Things are slow to start in European trading today but the important detail is that markets actually shrugged off the 7% US inflation print yesterday, keeping with the more positive mood from earlier this week.

So even with a bit of a breather or a light pullback, that is still the prevailing sentiment this week.

Equities are more tepid for now but I reckon if we are to see bids flow through, it will come thick and fast. As for outside risks, China and omicron developments globally are still things to be wary about.
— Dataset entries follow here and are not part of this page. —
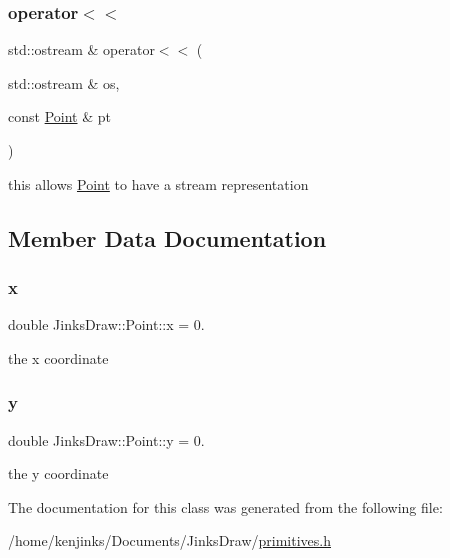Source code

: \subsubsection{\texorpdfstring{operator$<$$<$}{operator<<}}
{\footnotesize\ttfamily std\+::ostream \& operator$<$$<$ (\begin{DoxyParamCaption}\item[{std\+::ostream \&}]{os,  }\item[{const \mbox{\hyperlink{class_jinks_draw_1_1_point}{Point}} \&}]{pt }\end{DoxyParamCaption})\hspace{0.3cm}{\ttfamily [friend]}}



this allows \mbox{\hyperlink{class_jinks_draw_1_1_point}{Point}} to have a stream representation 


\begin{DoxyCode}{0}
\end{DoxyCode}
 

\subsection{Member Data Documentation}
\mbox{\label{class_jinks_draw_1_1_point_a49a46c3d78c0c68260d55dacdee458de}} 
\subsubsection{\texorpdfstring{x}{x}}
{\footnotesize\ttfamily double Jinks\+Draw\+::\+Point\+::x = 0.\hspace{0.3cm}{\ttfamily [private]}}



the x coordinate 

\mbox{\label{class_jinks_draw_1_1_point_ad2dbfbd07baf41cfe82737a4f347bab5}} 
\subsubsection{\texorpdfstring{y}{y}}
{\footnotesize\ttfamily double Jinks\+Draw\+::\+Point\+::y = 0.\hspace{0.3cm}{\ttfamily [private]}}



the y coordinate 



The documentation for this class was generated from the following file\+:\begin{DoxyCompactItemize}
\item 
/home/kenjinks/\+Documents/\+Jinks\+Draw/\mbox{\hyperlink{primitives_8h}{primitives.\+h}}\end{DoxyCompactItemize}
The dollar slump yesterday has opened up some interesting technical levels at least:

  1. EUR/USD finally broke free from its range since mid-November. Price has pushed past 1.1400 and may be looking towards 1.1500 next as the potential target.
  2. USD/JPY dropped as Treasury yields also look a little stretched, with the drop now testing the 50.0 retracement level of the swing higher from December to January @ 114.44.
  3. GBP/USD is continuing to push higher after a break of its 100-day moving average and 1.3600, now nearing its 200-day moving average @ 1.3733. That will be a key resistance point to watch.
  4. USD/CAD is also dragged down to 1.2500 and testing its own 200-day moving average @ 1.2498, with higher oil prices also providing a tailwind for the loonie to contest the key support level.

Meanwhile, oil itself is also continuing to stay more perky in looking for a push back towards $85 next. There might be some room to pause around there after what looks to likely be four consecutive weeks of gains so bear that in mind despite the improving fundamental picture since the omicron news at the end of November.